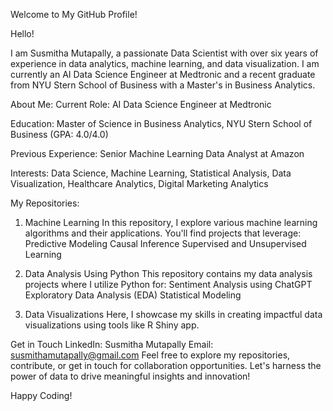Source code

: Welcome to My GitHub Profile!

Hello! 

I am Susmitha Mutapally, a passionate Data Scientist with over six years of experience in data analytics, machine learning, and data visualization. I am currently an AI Data Science Engineer at Medtronic and a recent graduate from NYU Stern School of Business with a Master's in Business Analytics.

About Me:
Current Role: AI Data Science Engineer at Medtronic

Education: Master of Science in Business Analytics, NYU Stern School of Business (GPA: 4.0/4.0)

Previous Experience: Senior Machine Learning Data Analyst at Amazon

Interests: Data Science, Machine Learning, Statistical Analysis, Data Visualization, Healthcare Analytics, Digital Marketing Analytics

My Repositories:
1. Machine Learning
In this repository, I explore various machine learning algorithms and their applications. You'll find projects that leverage:
Predictive Modeling
Causal Inference
Supervised and Unsupervised Learning

2. Data Analysis Using Python
This repository contains my data analysis projects where I utilize Python for:
Sentiment Analysis using ChatGPT
Exploratory Data Analysis (EDA)
Statistical Modeling

3. Data Visualizations
Here, I showcase my skills in creating impactful data visualizations using tools like R Shiny app.


Get in Touch
LinkedIn: Susmitha Mutapally
Email: susmithamutapally@gmail.com
Feel free to explore my repositories, contribute, or get in touch for collaboration opportunities. Let's harness the power of data to drive meaningful insights and innovation!

Happy Coding!
<!---
susmithamutapally/susmithamutapally is a ✨ special ✨ repository because its `README.md` (this file) appears on your GitHub profile.
You can click the Preview link to take a look at your changes.
--->

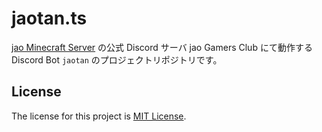 # jaotan.ts

[jao Minecraft Server](https://jaoafa.com) の公式 Discord サーバ jao Gamers Club にて動作する Discord Bot `jaotan` のプロジェクトリポジトリです。

## License

The license for this project is [MIT License](LICENSE).
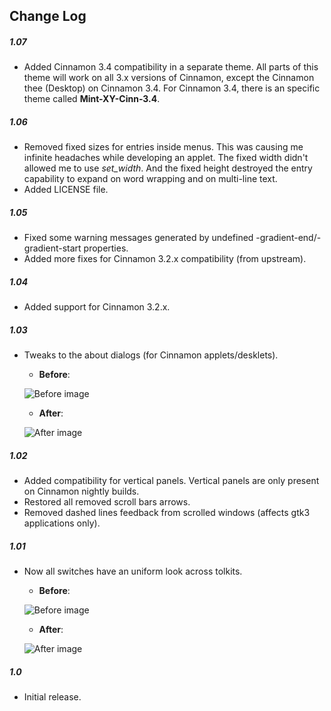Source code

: ## Change Log

##### 1.07
- Added Cinnamon 3.4 compatibility in a separate theme. All parts of this theme will work on all 3.x versions of Cinnamon, except the Cinnamon thee (Desktop) on Cinnamon 3.4. For Cinnamon 3.4, there is an specific theme called **Mint-XY-Cinn-3.4**.

##### 1.06
- Removed fixed sizes for entries inside menus. This was causing me infinite headaches while developing an applet. The fixed width didn't allowed me to use *set_width*. And the fixed height destroyed the entry capability to expand on word wrapping and on multi-line text.
- Added LICENSE file.

##### 1.05
- Fixed some warning messages generated by undefined -gradient-end/-gradient-start properties.
- Added more fixes for Cinnamon 3.2.x compatibility (from upstream).

##### 1.04
- Added support for Cinnamon 3.2.x.

##### 1.03
- Tweaks to the about dialogs (for Cinnamon applets/desklets).
    - **Before**:

    ![Before image](https://odyseus.github.io/CinnamonTools/lib/img/About-Dialog-Size-Before.png "Before image")

    - **After**:

    ![After image](https://odyseus.github.io/CinnamonTools/lib/img/About-Dialog-Size-After.png "After image")

##### 1.02
- Added compatibility for vertical panels. Vertical panels are only present on Cinnamon nightly builds.
- Restored all removed scroll bars arrows.
- Removed dashed lines feedback from scrolled windows (affects gtk3 applications only).

##### 1.01
- Now all switches have an uniform look across tolkits.
    - **Before**:

    ![Before image](https://odyseus.github.io/CinnamonTools/lib/img/Mint-XY-Greybird-Blue-001.png "Before image")

    - **After**:

    ![After image](https://odyseus.github.io/CinnamonTools/lib/img/Mint-XY-Greybird-Blue-002.png "After image")

##### 1.0
- Initial release.
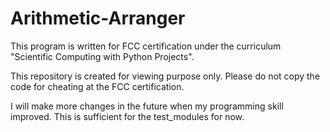 # Arithmetic-Arranger
This program is written for FCC certification under the curriculum "Scientific Computing with Python Projects".

This repository is created for viewing purpose only.
Please do not copy the code for cheating at the FCC certification.

I will make more changes in the future when my programming skill improved.
This is sufficient for the test_modules for now.
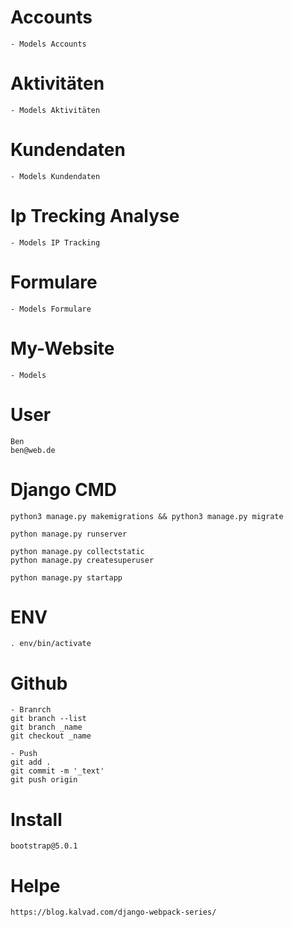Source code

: # Accounts
    - Models Accounts
 
# Aktivitäten
    - Models Aktivitäten

# Kundendaten
    - Models Kundendaten

# Ip Trecking Analyse
    - Models IP Tracking

# Formulare
    - Models Formulare

# My-Website
    - Models

# User

    Ben
    ben@web.de


# Django CMD

    python3 manage.py makemigrations && python3 manage.py migrate

    python manage.py runserver

    python manage.py collectstatic
    python manage.py createsuperuser

    python manage.py startapp

# ENV

    . env/bin/activate

# Github

    - Branrch
    git branch --list
    git branch _name
    git checkout _name

    - Push
    git add .
    git commit -m '_text'
    git push origin 

# Install

    bootstrap@5.0.1

# Helpe

    https://blog.kalvad.com/django-webpack-series/


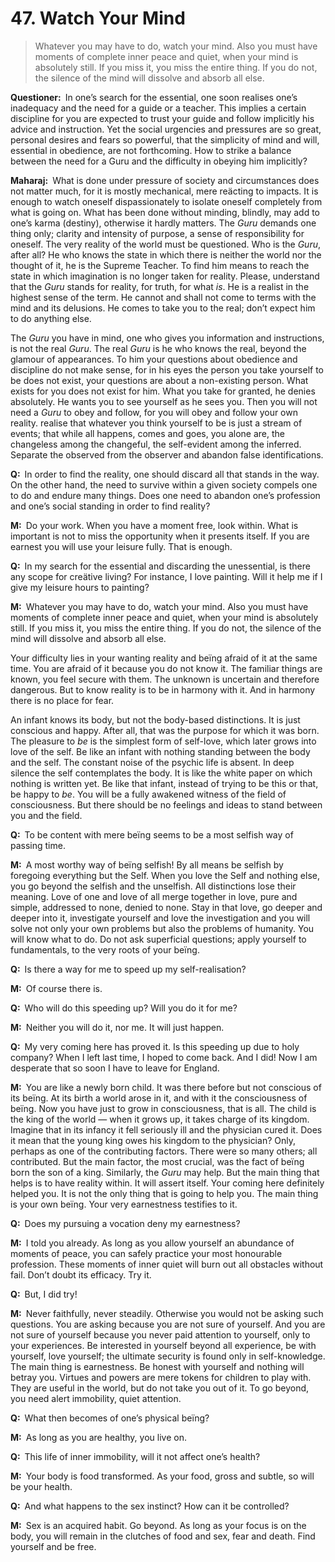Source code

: # 47. Watch Your Mind

>Whatever you may have to do, watch your mind. Also you must have moments of complete inner peace and quiet, when your mind is absolutely still. If you miss it, you miss the entire thing. If you do not, the silence of the mind will dissolve and absorb all else.

**Questioner:**&ensp;In one’s search for the essential, one soon realises one’s inadequacy and the need for a guide or a teacher. This implies a certain discipline for you are expected to trust your guide and follow implicitly his advice and instruction. Yet the social urgencies and pressures are so great, personal desires and fears so powerful, that the simplicity of mind and will, essential in obedience, are not forthcoming. How to strike a balance between the need for a <span data-tippy-content="Spiritual teacher, preceptor.">Guru</span> and the difficulty in obeying him implicitly? 

**Maharaj:**&ensp;What is done under pressure of society and circumstances does not matter much, for it is mostly mechanical, mere reäcting to impacts. It is enough to watch oneself dispassionately to isolate oneself completely from what is going on. What has been done without minding, blindly, may add to one’s <span data-tippy-content="Action or “the fruits of action”. <em>Karma</em> is of three kinds: <em>sanchita</em> (accumulated from previous births), <em>prarabdha</em> (portion of the past <em>karma</em> to be worked out in the present life) and <em>agami</em> (the current <em>karma</em> the result of which will fructify in future).">karma</span> (destiny), otherwise it hardly matters. The *Guru* demands one thing only; clarity and intensity of purpose, a sense of responsibility for oneself. The very reality of the world must be questioned. Who is the *Guru*, after all? He who knows the state in which there is neither the world nor the thought of it, he is the Supreme Teacher. To find him means to reach the state in which imagination is no longer taken for reality. Please, understand that the *Guru* stands for reality, for truth, for what *is*. He is a realist in the highest sense of the term. He cannot and shall not come to terms with the mind and its delusions. He comes to take you to the real; don’t expect him to do anything else. 

The *Guru* you have in mind, one who gives you information and instructions, is not the real *Guru*. The real *Guru* is he who knows the real, beyond the glamour of appearances. To him your questions about obedience and discipline do not make sense, for in his eyes the person you take yourself to be does not exist, your questions are about a non-existing person. What exists for you does not exist for him. What you take for granted, he denies absolutely. He wants you to see yourself as he sees you. Then you will not need a *Guru* to obey and follow, for you will obey and follow your own reality. realise that whatever you think yourself to be is just a stream of events; that while all happens, comes and goes, you alone are, the changeless among the changeful, the self-evident among the inferred. Separate the observed from the observer and abandon false identifications.

**Q:**&ensp;In order to find the reality, one should discard all that stands in the way. On the other hand, the need to survive within a given society compels one to do and endure many things. Does one need to abandon one’s profession and one’s social standing in order to find reality?

**M:**&ensp;Do your work. When you have a moment free, look within. What is important is not to miss the opportunity when it presents itself. If you are earnest you will use your leisure fully. That is enough.

**Q:**&ensp;In my search for the essential and discarding the unessential, is there any scope for creätive living? For instance, I love painting. Will it help me if I give my leisure hours to painting?

**M:**&ensp;Whatever you may have to do, watch your mind. Also you must have moments of complete inner peace and quiet, when your mind is absolutely still. If you miss it, you miss the entire thing. If you do not, the silence of the mind will dissolve and absorb all else. 

Your difficulty lies in your wanting reality and beïng afraid of it at the same time. You are afraid of it because you do not know it. The familiar things are known, you feel secure with them. The unknown is uncertain and therefore dangerous. But to know reality is to be in harmony with it. And in harmony there is no place for fear. 

An infant knows its body, but not the body-based distinctions. It is just conscious and happy. After all, that was the purpose for which it was born. The pleasure to *be* is the simplest form of self-love, which later grows into love of the self. Be like an infant with nothing standing between the body and the self. The constant noise of the psychic life is absent. In deep silence the self contemplates the body. It is like the white paper on which nothing is written yet. Be like that infant, instead of trying to be this or that, be happy to *be*. You will be a fully awakened witness of the field of consciousness. But there should be no feelings and ideas to stand between you and the field.

**Q:**&ensp;To be content with mere beïng seems to be a most selfish way of passing time.

**M:**&ensp;A most worthy way of beïng selfish! By all means be selfish by foregoing everything but the Self. When you love the Self and nothing else, you go beyond the selfish and the unselfish. All distinctions lose their meaning. Love of one and love of all merge together in love, pure and simple, addressed to none, denied to none. Stay in that love, go deeper and deeper into it, investigate yourself and love the investigation and you will solve not only your own problems but also the problems of humanity. You will know what to do. Do not ask superficial questions; apply yourself to fundamentals, to the very roots of your beïng.

**Q:**&ensp;Is there a way for me to speed up my self-realisation?

**M:**&ensp;Of course there is.

**Q:**&ensp;Who will do this speeding up? Will you do it for me?

**M:**&ensp;Neither you will do it, nor me. It will just happen.

**Q:**&ensp;My very coming here has proved it. Is this speeding up due to holy company? When I left last time, I hoped to come back. And I did! Now I am desperate that so soon I have to leave for England.

**M:**&ensp;You are like a newly born child. It was there before but not conscious of its beïng. At its birth a world arose in it, and with it the consciousness of beïng. Now you have just to grow in consciousness, that is all. The child is the king of the world — when it grows up, it takes charge of its kingdom. Imagine that in its infancy it fell seriously ill and the physician cured it. Does it mean that the young king owes his kingdom to the physician? Only, perhaps as one of the contributing factors. There were so many others; all contributed. But the main factor, the most crucial, was the fact of beïng born the son of a king. Similarly, the *Guru* may help. But the main thing that helps is to have reality within. It will assert itself. Your coming here definitely helped you. It is not the only thing that is going to help you. The main thing is your own beïng. Your very earnestness testifies to it.

**Q:**&ensp;Does my pursuing a vocation deny my earnestness?

**M:**&ensp;I told you already. As long as you allow yourself an abundance of moments of peace, you can safely practice your most honourable profession. These moments of inner quiet will burn out all obstacles without fail. Don’t doubt its efficacy. Try it.

**Q:**&ensp;But, I did try!

**M:**&ensp;Never faithfully, never steadily. Otherwise you would not be asking such questions. You are asking because you are not sure of yourself. And you are not sure of yourself because you never paid attention to yourself, only to your experiences. Be interested in yourself beyond all experience, be with yourself, love yourself; the ultimate security is found only in self-knowledge. The main thing is earnestness. Be honest with yourself and nothing will betray you. Virtues and powers are mere tokens for children to play with. They are useful in the world, but do not take you out of it. To go beyond, you need alert immobility, quiet attention.

**Q:**&ensp;What then becomes of one’s physical beïng?

**M:**&ensp;As long as you are healthy, you live on.

**Q:**&ensp;This life of inner immobility, will it not affect one’s health?

**M:**&ensp;Your body is food transformed. As your food, gross and subtle, so will be your health.

**Q:**&ensp;And what happens to the sex instinct? How can it be controlled?

**M:**&ensp;Sex is an acquired habit. Go beyond. As long as your focus is on the body, you will remain in the clutches of food and sex, fear and death. Find yourself and be free.

<script>
export default {
  props: ["slot-key"],
  mounted () {
    tippy("[data-tippy-content]", {allowHTML: true});
  }
}
</script>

• [Exercise description]: Copying should begin at the line containing "and be free." and end at the last line of the material, with every line in between reproduced exactly.

• [Expected answer]:
**M:**&ensp;Sex is an acquired habit. Go beyond. As long as your focus is on the body, you will remain in the clutches of food and sex, fear and death. Find yourself and be free.

<script>
export default {
  props: ["slot-key"],
  mounted () {
    tippy("[data-tippy-content]", {allowHTML: true});
  }
}
</script>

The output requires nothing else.